- Work item:
Give the entries again, exactly as written.

- Extracted information:
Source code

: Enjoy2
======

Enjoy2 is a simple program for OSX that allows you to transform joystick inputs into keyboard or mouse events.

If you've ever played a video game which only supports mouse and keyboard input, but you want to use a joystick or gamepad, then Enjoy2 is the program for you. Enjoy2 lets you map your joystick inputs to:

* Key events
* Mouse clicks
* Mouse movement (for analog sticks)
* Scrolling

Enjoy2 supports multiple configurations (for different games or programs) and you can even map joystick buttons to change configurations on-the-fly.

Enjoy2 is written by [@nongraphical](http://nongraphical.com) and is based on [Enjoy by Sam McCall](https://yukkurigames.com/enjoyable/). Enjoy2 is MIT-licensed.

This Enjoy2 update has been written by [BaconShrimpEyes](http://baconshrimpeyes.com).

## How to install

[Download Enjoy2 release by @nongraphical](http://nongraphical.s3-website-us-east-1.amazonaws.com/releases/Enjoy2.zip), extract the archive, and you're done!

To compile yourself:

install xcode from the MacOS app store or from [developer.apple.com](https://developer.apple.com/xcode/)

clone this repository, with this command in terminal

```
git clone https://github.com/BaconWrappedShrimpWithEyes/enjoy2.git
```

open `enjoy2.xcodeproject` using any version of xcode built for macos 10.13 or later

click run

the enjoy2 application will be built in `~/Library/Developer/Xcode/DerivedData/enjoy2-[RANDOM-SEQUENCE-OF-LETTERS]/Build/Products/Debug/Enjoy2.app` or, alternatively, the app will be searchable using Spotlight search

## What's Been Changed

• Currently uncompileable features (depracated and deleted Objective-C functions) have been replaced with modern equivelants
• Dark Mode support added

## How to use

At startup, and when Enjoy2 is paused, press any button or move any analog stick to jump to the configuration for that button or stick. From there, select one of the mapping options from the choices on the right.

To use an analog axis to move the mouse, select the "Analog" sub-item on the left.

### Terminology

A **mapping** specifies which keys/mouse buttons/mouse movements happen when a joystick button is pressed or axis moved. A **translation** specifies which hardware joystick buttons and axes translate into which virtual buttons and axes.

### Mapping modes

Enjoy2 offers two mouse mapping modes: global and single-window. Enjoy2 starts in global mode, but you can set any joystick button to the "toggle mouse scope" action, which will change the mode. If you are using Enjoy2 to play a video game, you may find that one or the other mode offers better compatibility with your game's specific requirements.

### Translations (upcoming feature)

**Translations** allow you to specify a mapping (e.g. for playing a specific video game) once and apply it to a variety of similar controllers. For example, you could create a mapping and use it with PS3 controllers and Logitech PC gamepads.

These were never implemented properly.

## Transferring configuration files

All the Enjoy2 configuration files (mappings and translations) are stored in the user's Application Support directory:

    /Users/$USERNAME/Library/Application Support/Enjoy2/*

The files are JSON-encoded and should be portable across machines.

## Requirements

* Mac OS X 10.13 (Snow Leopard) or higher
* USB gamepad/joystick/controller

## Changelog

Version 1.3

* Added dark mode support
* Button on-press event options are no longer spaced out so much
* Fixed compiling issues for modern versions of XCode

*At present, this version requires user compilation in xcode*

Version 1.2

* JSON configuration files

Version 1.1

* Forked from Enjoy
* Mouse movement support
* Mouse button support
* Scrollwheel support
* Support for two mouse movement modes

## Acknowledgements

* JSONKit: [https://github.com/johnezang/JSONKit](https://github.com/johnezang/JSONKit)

- Task answer:
Source code

: Enjoy2
======

Enjoy2 is a simple program for OSX that allows you to transform joystick inputs into keyboard or mouse events.

If you've ever played a video game which only supports mouse and keyboard input, but you want to use a joystick or gamepad, then Enjoy2 is the program for you. Enjoy2 lets you map your joystick inputs to:

* Key events
* Mouse clicks
* Mouse movement (for analog sticks)
* Scrolling

Enjoy2 supports multiple configurations (for different games or programs) and you can even map joystick buttons to change configurations on-the-fly.

Enjoy2 is written by [@nongraphical](http://nongraphical.com) and is based on [Enjoy by Sam McCall](https://yukkurigames.com/enjoyable/). Enjoy2 is MIT-licensed.

This Enjoy2 update has been written by [BaconShrimpEyes](http://baconshrimpeyes.com).

## How to install

[Download Enjoy2 release by @nongraphical](http://nongraphical.s3-website-us-east-1.amazonaws.com/releases/Enjoy2.zip), extract the archive, and you're done!

To compile yourself:

install xcode from the MacOS app store or from [developer.apple.com](https://developer.apple.com/xcode/)

clone this repository, with this command in terminal

```
git clone https://github.com/BaconWrappedShrimpWithEyes/enjoy2.git
```

open `enjoy2.xcodeproject` using any version of xcode built for macos 10.13 or later

click run

the enjoy2 application will be built in `~/Library/Developer/Xcode/DerivedData/enjoy2-[RANDOM-SEQUENCE-OF-LETTERS]/Build/Products/Debug/Enjoy2.app` or, alternatively, the app will be searchable using Spotlight search

## What's Been Changed

• Currently uncompileable features (depracated and deleted Objective-C functions) have been replaced with modern equivelants
• Dark Mode support added

## How to use

At startup, and when Enjoy2 is paused, press any button or move any analog stick to jump to the configuration for that button or stick. From there, select one of the mapping options from the choices on the right.

To use an analog axis to move the mouse, select the "Analog" sub-item on the left.

### Terminology

A **mapping** specifies which keys/mouse buttons/mouse movements happen when a joystick button is pressed or axis moved. A **translation** specifies which hardware joystick buttons and axes translate into which virtual buttons and axes.

### Mapping modes

Enjoy2 offers two mouse mapping modes: global and single-window. Enjoy2 starts in global mode, but you can set any joystick button to the "toggle mouse scope" action, which will change the mode. If you are using Enjoy2 to play a video game, you may find that one or the other mode offers better compatibility with your game's specific requirements.

### Translations (upcoming feature)

**Translations** allow you to specify a mapping (e.g. for playing a specific video game) once and apply it to a variety of similar controllers. For example, you could create a mapping and use it with PS3 controllers and Logitech PC gamepads.

These were never implemented properly.

## Transferring configuration files

All the Enjoy2 configuration files (mappings and translations) are stored in the user's Application Support directory:

    /Users/$USERNAME/Library/Application Support/Enjoy2/*

The files are JSON-encoded and should be portable across machines.

## Requirements

* Mac OS X 10.13 (Snow Leopard) or higher
* USB gamepad/joystick/controller

## Changelog

Version 1.3

* Added dark mode support
* Button on-press event options are no longer spaced out so much
* Fixed compiling issues for modern versions of XCode

*At present, this version requires user compilation in xcode*

Version 1.2

* JSON configuration files

Version 1.1

* Forked from Enjoy
* Mouse movement support
* Mouse button support
* Scrollwheel support
* Support for two mouse movement modes

## Acknowledgements

* JSONKit: [https://github.com/johnezang/JSONKit](https://github.com/johnezang/JSONKit)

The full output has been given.